* _RECORDS FOR PROCESSING_
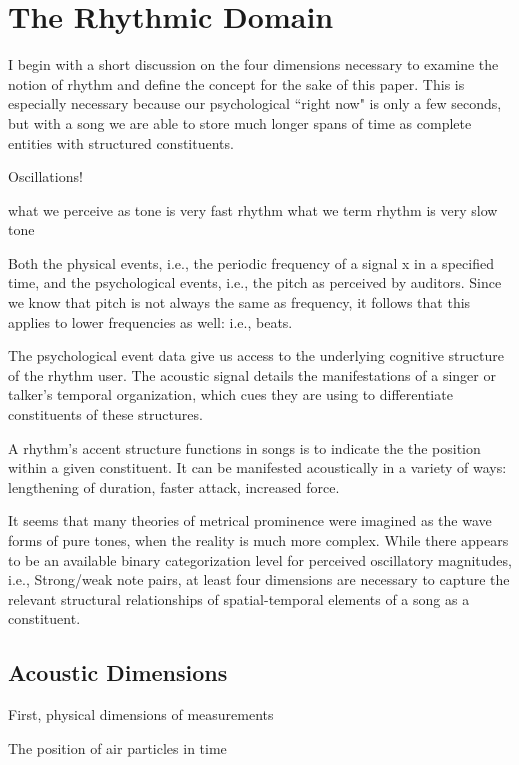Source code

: \chapter{The Rhythmic Domain}
I begin with a short discussion on the four dimensions necessary to examine the notion of rhythm and define the concept for the sake of this paper. This is especially necessary because our psychological ``right now" is only a few seconds, but with a song we are able to store much longer spans of time as complete entities with structured constituents. 

Oscillations!

what we perceive as tone is very fast rhythm
what we term rhythm is very slow tone

Both the physical events, i.e., the periodic frequency of a signal x in a specified time, and the psychological events, i.e., the pitch as perceived by auditors. Since we know that pitch is not always the same as frequency, it follows that this applies to lower frequencies as well: i.e., beats. 

The psychological event data give us access to the underlying cognitive structure of the rhythm user. The acoustic signal details the manifestations of a singer or talker's temporal organization, which cues they are using to differentiate constituents of these structures. 

A rhythm's accent structure functions in songs is to indicate the the position within a given constituent. It can be manifested acoustically in a variety of ways: lengthening of duration, faster attack, increased force. 


It seems that many theories of metrical prominence were imagined as the wave forms of pure tones, when the reality is much more complex. While there appears to be an available binary categorization level for perceived oscillatory magnitudes, i.e., Strong/weak note pairs, at least four dimensions are necessary to capture the relevant structural relationships of spatial-temporal elements of a song as a constituent. 

\section{Acoustic Dimensions}



First, physical dimensions of measurements


The position of air particles in time

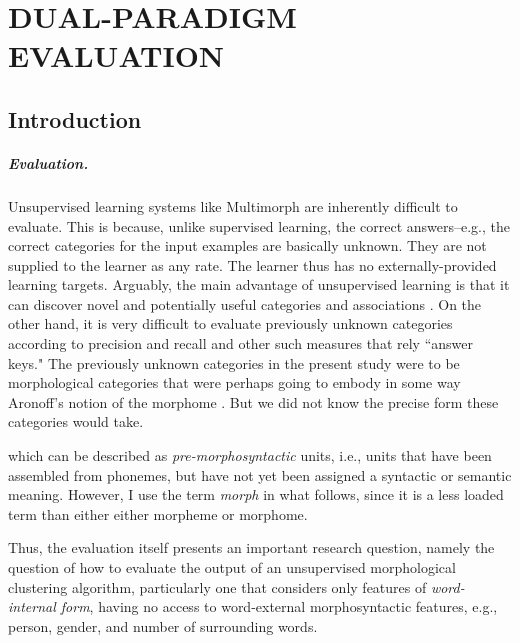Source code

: \chapter{DUAL-PARADIGM EVALUATION}
\label{ch:eval}

\section{Introduction}

\paragraph{Evaluation.} Unsupervised learning systems like Multimorph are inherently difficult to evaluate. This is because, unlike supervised learning, the correct answers--e.g., the correct
categories for the input examples are basically unknown. They are not supplied to the learner as  any rate. The learner thus has no externally-provided learning targets. 
Arguably, the main advantage of unsupervised learning is that it can discover novel and potentially useful categories and associations \citep{parsons:2004}. On the other hand, it is very difficult to evaluate previously unknown categories according to precision and recall and other such measures that rely ``answer keys." 
The previously unknown categories in the present study were to be morphological 
categories that were perhaps going to embody in some way Aronoff's notion of the morphome \citep{aronoff:1994}.  But we did not know the precise form these categories would take. 



which can be described as 
\emph{pre-morphosyntactic} units, i.e., units that have been assembled from 
phonemes, but have not yet been assigned 
a syntactic or semantic meaning. However,  I use the term \emph{morph} in what follows, since it is a less loaded term than either
either morpheme or morphome.

Thus, the evaluation itself presents an important research question, namely the question 
of how to evaluate the output of an unsupervised morphological clustering algorithm, 
particularly one that considers only features of \emph{word-internal form}, having no 
access to word-external morphosyntactic features, e.g., person, gender, and 
number of surrounding words.

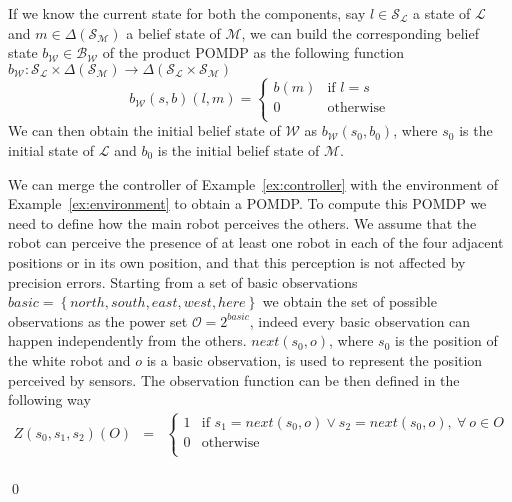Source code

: If we know
the current state for both the components, say $l \in \mathcal{S}_\mathcal{L}$ a state of $\mathcal{L}$ and $m \in \Delta(\mathcal{S}_\mathcal{M})$ a belief state of $\mathcal{M}$, we can build the corresponding belief state $b_{\mathcal{W}} \in \mathcal{B}_\mathcal{W}$ of the product \ac{POMDP} as the following function $b_\mathcal{W} : \mathcal{S}_\mathcal{L} \times \Delta(\mathcal{S}_\mathcal{M}) \rightarrow \Delta(\mathcal{S}_\mathcal{L}\times \mathcal{S}_\mathcal{M})$
\begin{equation*}
b_\mathcal{W}(s,b)(l,m) =  
\begin{cases}
	b(m) & \text{if } l = s \\
	0 & \text{otherwise} \\
\end{cases}
\end{equation*}
%
We can then obtain the initial belief state of $\mathcal{W}$ as $b_{\mathcal{W}}(s_0,b_0)$, where $s_0$ is the initial state of $\mathcal{L}$ and $b_0$ is the initial belief state of $\mathcal{M}$.

\begin{example}\label{ex:pomdp}
We can merge the controller of Example~\ref{ex:controller} with the environment of Example~\ref{ex:environment} to obtain a \ac{POMDP}.
To compute this \ac{POMDP} we need to define how the main robot perceives the others. 
We assume that the robot can perceive the presence of at least one robot in each of the four adjacent positions or in its own position, and that this perception is not affected by precision errors. 
Starting from a set of basic observations $ basic = \left\{north, south, east, west, here \right\} $ we obtain the set of possible observations as the power set $\mathcal{O} = 2^{basic}$, indeed every basic observation can happen independently from the others. $next(s_0,o)$, where $s_0$ is the position of the white robot and $o$ is a basic observation, is used to represent the position perceived by sensors. The observation function can be then defined in the following way
$$
\begin{array}{rcl}
	Z(s_0,s_1,s_2)(O) &=& 
	\begin{cases}
		1 & \text{if } s_1 = next(s_0,o) \vee s_2 = next(s_0,o), \ \forall\ o \in O \\
		0 & \text{otherwise} \\
	\end{cases} \\[.5cm]
\end{array}
$$

\vspace{-.3cm}
\qed
\end{example}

* _WHAT TO WORK ON_
Leave the pictures out, then print every entry exactly as it reads.

* _COMPLETED EXERCISE_
Source code

: \chapter{The Rhythmic Domain}
I begin with a short discussion on the four dimensions necessary to examine the notion of rhythm and define the concept for the sake of this paper. This is especially necessary because our psychological ``right now" is only a few seconds, but with a song we are able to store much longer spans of time as complete entities with structured constituents. 

Oscillations!

what we perceive as tone is very fast rhythm
what we term rhythm is very slow tone

Both the physical events, i.e., the periodic frequency of a signal x in a specified time, and the psychological events, i.e., the pitch as perceived by auditors. Since we know that pitch is not always the same as frequency, it follows that this applies to lower frequencies as well: i.e., beats. 

The psychological event data give us access to the underlying cognitive structure of the rhythm user. The acoustic signal details the manifestations of a singer or talker's temporal organization, which cues they are using to differentiate constituents of these structures. 

A rhythm's accent structure functions in songs is to indicate the the position within a given constituent. It can be manifested acoustically in a variety of ways: lengthening of duration, faster attack, increased force. 


It seems that many theories of metrical prominence were imagined as the wave forms of pure tones, when the reality is much more complex. While there appears to be an available binary categorization level for perceived oscillatory magnitudes, i.e., Strong/weak note pairs, at least four dimensions are necessary to capture the relevant structural relationships of spatial-temporal elements of a song as a constituent. 

\section{Acoustic Dimensions}



First, physical dimensions of measurements


The position of air particles in time

Source code

: \chapter{DUAL-PARADIGM EVALUATION}
\label{ch:eval}

\section{Introduction}

\paragraph{Evaluation.} Unsupervised learning systems like Multimorph are inherently difficult to evaluate. This is because, unlike supervised learning, the correct answers--e.g., the correct
categories for the input examples are basically unknown. They are not supplied to the learner as  any rate. The learner thus has no externally-provided learning targets. 
Arguably, the main advantage of unsupervised learning is that it can discover novel and potentially useful categories and associations \citep{parsons:2004}. On the other hand, it is very difficult to evaluate previously unknown categories according to precision and recall and other such measures that rely ``answer keys." 
The previously unknown categories in the present study were to be morphological 
categories that were perhaps going to embody in some way Aronoff's notion of the morphome \citep{aronoff:1994}.  But we did not know the precise form these categories would take. 



which can be described as 
\emph{pre-morphosyntactic} units, i.e., units that have been assembled from 
phonemes, but have not yet been assigned 
a syntactic or semantic meaning. However,  I use the term \emph{morph} in what follows, since it is a less loaded term than either
either morpheme or morphome.

Thus, the evaluation itself presents an important research question, namely the question 
of how to evaluate the output of an unsupervised morphological clustering algorithm, 
particularly one that considers only features of \emph{word-internal form}, having no 
access to word-external morphosyntactic features, e.g., person, gender, and 
number of surrounding words.

Source code

: If we know
the current state for both the components, say $l \in \mathcal{S}_\mathcal{L}$ a state of $\mathcal{L}$ and $m \in \Delta(\mathcal{S}_\mathcal{M})$ a belief state of $\mathcal{M}$, we can build the corresponding belief state $b_{\mathcal{W}} \in \mathcal{B}_\mathcal{W}$ of the product \ac{POMDP} as the following function $b_\mathcal{W} : \mathcal{S}_\mathcal{L} \times \Delta(\mathcal{S}_\mathcal{M}) \rightarrow \Delta(\mathcal{S}_\mathcal{L}\times \mathcal{S}_\mathcal{M})$
\begin{equation*}
b_\mathcal{W}(s,b)(l,m) =  
\begin{cases}
	b(m) & \text{if } l = s \\
	0 & \text{otherwise} \\
\end{cases}
\end{equation*}
%
We can then obtain the initial belief state of $\mathcal{W}$ as $b_{\mathcal{W}}(s_0,b_0)$, where $s_0$ is the initial state of $\mathcal{L}$ and $b_0$ is the initial belief state of $\mathcal{M}$.

\begin{example}\label{ex:pomdp}
We can merge the controller of Example~\ref{ex:controller} with the environment of Example~\ref{ex:environment} to obtain a \ac{POMDP}.
To compute this \ac{POMDP} we need to define how the main robot perceives the others. 
We assume that the robot can perceive the presence of at least one robot in each of the four adjacent positions or in its own position, and that this perception is not affected by precision errors. 
Starting from a set of basic observations $ basic = \left\{north, south, east, west, here \right\} $ we obtain the set of possible observations as the power set $\mathcal{O} = 2^{basic}$, indeed every basic observation can happen independently from the others. $next(s_0,o)$, where $s_0$ is the position of the white robot and $o$ is a basic observation, is used to represent the position perceived by sensors. The observation function can be then defined in the following way
$$
\begin{array}{rcl}
	Z(s_0,s_1,s_2)(O) &=& 
	\begin{cases}
		1 & \text{if } s_1 = next(s_0,o) \vee s_2 = next(s_0,o), \ \forall\ o \in O \\
		0 & \text{otherwise} \\
	\end{cases} \\[.5cm]
\end{array}
$$

\vspace{-.3cm}
\qed
\end{example}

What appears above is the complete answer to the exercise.